Bishop Thomas Wenski, chairman of the US Conference of Catholic Bishops' (USCCB) international policy committee, is urging textile industry lobbying groups to avoid divisive and alarmist rhetoric when criticizing trade preferences for the world's poorest countries.
"Pitting hard-working manufacturers in our country against the poorest of the poor in Haiti and Africa is a disservice to the dignity all workers," Bishop Wenski said. "While civil discussions and candid disagreements over the impact of trade agreements are reasonable conversations to have in a democracy, playing to the fears of anxious workers is irresponsible and reduces the debate over trade agreements to shallow sound-bites."
The US Conference of Catholic Bishops, the Episcopal Church, the United Church of Christ, the Evangelical Lutheran Church in America and the United Methodist Church support the Haitian Hemispheric Opportunity through Partnership Encouragement (HOPE) Act to help stimulate economic growth and reduce entrenched poverty in Haiti, the poorest country in the Western Hemisphere. On December 5, this ecumenical coalition wrote to all members of Congress urging the passage of preferences for Haiti before the 109th Congress adjourns. A copy of the letter is below.
By providing duty-free access to US markets for certain clothes made in Haiti, the modest trade preferences would help rejuvenate the country's devastated apparel industry that has lost some 80,000 jobs. Eighty percent of Haitians live in abject poverty and the per-capita yearly income stands at just $440.

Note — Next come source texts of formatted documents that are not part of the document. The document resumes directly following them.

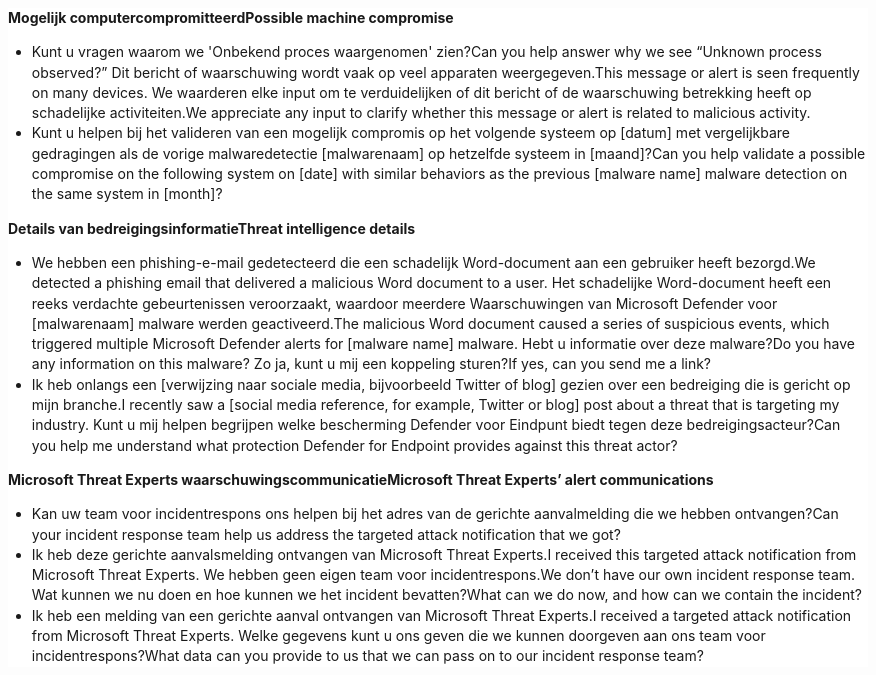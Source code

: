<span data-ttu-id="5f40f-180">**Mogelijk computercompromitteerd**</span><span class="sxs-lookup"><span data-stu-id="5f40f-180">**Possible machine compromise**</span></span>
- <span data-ttu-id="5f40f-181">Kunt u vragen waarom we 'Onbekend proces waargenomen' zien?</span><span class="sxs-lookup"><span data-stu-id="5f40f-181">Can you help answer why we see “Unknown process observed?”</span></span> <span data-ttu-id="5f40f-182">Dit bericht of waarschuwing wordt vaak op veel apparaten weergegeven.</span><span class="sxs-lookup"><span data-stu-id="5f40f-182">This message or alert is seen frequently on many devices.</span></span> <span data-ttu-id="5f40f-183">We waarderen elke input om te verduidelijken of dit bericht of de waarschuwing betrekking heeft op schadelijke activiteiten.</span><span class="sxs-lookup"><span data-stu-id="5f40f-183">We appreciate any input to clarify whether this message or alert is related to malicious activity.</span></span>
- <span data-ttu-id="5f40f-184">Kunt u helpen bij het valideren van een mogelijk compromis op het volgende systeem op [datum] met vergelijkbare gedragingen als de vorige malwaredetectie [malwarenaam] op hetzelfde systeem in [maand]?</span><span class="sxs-lookup"><span data-stu-id="5f40f-184">Can you help validate a possible compromise on the following system on [date] with similar behaviors as the previous [malware name] malware detection on the same system in [month]?</span></span>

<span data-ttu-id="5f40f-185">**Details van bedreigingsinformatie**</span><span class="sxs-lookup"><span data-stu-id="5f40f-185">**Threat intelligence details**</span></span>
- <span data-ttu-id="5f40f-186">We hebben een phishing-e-mail gedetecteerd die een schadelijk Word-document aan een gebruiker heeft bezorgd.</span><span class="sxs-lookup"><span data-stu-id="5f40f-186">We detected a phishing email that delivered a malicious Word document to a user.</span></span> <span data-ttu-id="5f40f-187">Het schadelijke Word-document heeft een reeks verdachte gebeurtenissen veroorzaakt, waardoor meerdere Waarschuwingen van Microsoft Defender voor [malwarenaam] malware werden geactiveerd.</span><span class="sxs-lookup"><span data-stu-id="5f40f-187">The malicious Word document caused a series of suspicious events, which triggered multiple Microsoft Defender alerts for [malware name] malware.</span></span> <span data-ttu-id="5f40f-188">Hebt u informatie over deze malware?</span><span class="sxs-lookup"><span data-stu-id="5f40f-188">Do you have any information on this malware?</span></span> <span data-ttu-id="5f40f-189">Zo ja, kunt u mij een koppeling sturen?</span><span class="sxs-lookup"><span data-stu-id="5f40f-189">If yes, can you send me a link?</span></span>
- <span data-ttu-id="5f40f-190">Ik heb onlangs een [verwijzing naar sociale media, bijvoorbeeld Twitter of blog] gezien over een bedreiging die is gericht op mijn branche.</span><span class="sxs-lookup"><span data-stu-id="5f40f-190">I recently saw a [social media reference, for example, Twitter or blog] post about a threat that is targeting my industry.</span></span> <span data-ttu-id="5f40f-191">Kunt u mij helpen begrijpen welke bescherming Defender voor Eindpunt biedt tegen deze bedreigingsacteur?</span><span class="sxs-lookup"><span data-stu-id="5f40f-191">Can you help me understand what protection Defender for Endpoint provides against this threat actor?</span></span> 

<span data-ttu-id="5f40f-192">**Microsoft Threat Experts waarschuwingscommunicatie**</span><span class="sxs-lookup"><span data-stu-id="5f40f-192">**Microsoft Threat Experts’ alert communications**</span></span> 
- <span data-ttu-id="5f40f-193">Kan uw team voor incidentrespons ons helpen bij het adres van de gerichte aanvalmelding die we hebben ontvangen?</span><span class="sxs-lookup"><span data-stu-id="5f40f-193">Can your incident response team help us address the targeted attack notification that we got?</span></span>
- <span data-ttu-id="5f40f-194">Ik heb deze gerichte aanvalsmelding ontvangen van Microsoft Threat Experts.</span><span class="sxs-lookup"><span data-stu-id="5f40f-194">I received this targeted attack notification from Microsoft Threat Experts.</span></span> <span data-ttu-id="5f40f-195">We hebben geen eigen team voor incidentrespons.</span><span class="sxs-lookup"><span data-stu-id="5f40f-195">We don’t have our own incident response team.</span></span> <span data-ttu-id="5f40f-196">Wat kunnen we nu doen en hoe kunnen we het incident bevatten?</span><span class="sxs-lookup"><span data-stu-id="5f40f-196">What can we do now, and how can we contain the incident?</span></span>
- <span data-ttu-id="5f40f-197">Ik heb een melding van een gerichte aanval ontvangen van Microsoft Threat Experts.</span><span class="sxs-lookup"><span data-stu-id="5f40f-197">I received a targeted attack notification from Microsoft Threat Experts.</span></span> <span data-ttu-id="5f40f-198">Welke gegevens kunt u ons geven die we kunnen doorgeven aan ons team voor incidentrespons?</span><span class="sxs-lookup"><span data-stu-id="5f40f-198">What data can you provide to us that we can pass on to our incident response team?</span></span>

A study commissioned by the US Agency for International Development found that the HOPE Act would have no adverse impact on manufacturers in the United States. In fact, Haiti is an important importer of American products ranging from rice and chickens to automobiles and computers. For every dollar sent to Haiti, one dollar and thirty-four cents comes back.
Congress is expected to consider the bill in early December.
"This important legislation is part our moral imperative to care for the least among us, and reflects the deep-rooted humanitarian concerns of the American people," Bishops Wenski said. "It also offers a meaningful path for many vulnerable people in Haiti to become true partners in their own future."